> What is being asked: As an exercise, transcribe the data below in full and exactly, omitting pictures.

Stored records:
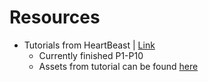 # Resources

- Tutorials from HeartBeast | [Link](https://www.youtube.com/playlist?list=PL9FzW-m48fn2SlrW0KoLT4n5egNdX-W9a)
  - Currently finished P1-P10
  - Assets from tutorial can be found [here](https://github.com/uheartbeast/youtube-tutorials/blob/master/Action%20RPG/Action%20RPG%20Resources.zip)
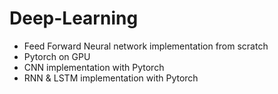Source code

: # Deep-Learning
- Feed Forward Neural network implementation from scratch
- Pytorch on GPU
- CNN implementation with Pytorch
- RNN & LSTM implementation with Pytorch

> The answer:
 # Resources

- Tutorials from HeartBeast | [Link](https://www.youtube.com/playlist?list=PL9FzW-m48fn2SlrW0KoLT4n5egNdX-W9a)
  - Currently finished P1-P10
  - Assets from tutorial can be found [here](https://github.com/uheartbeast/youtube-tutorials/blob/master/Action%20RPG/Action%20RPG%20Resources.zip)
Source code

: # Deep-Learning
- Feed Forward Neural network implementation from scratch
- Pytorch on GPU
- CNN implementation with Pytorch
- RNN & LSTM implementation with Pytorch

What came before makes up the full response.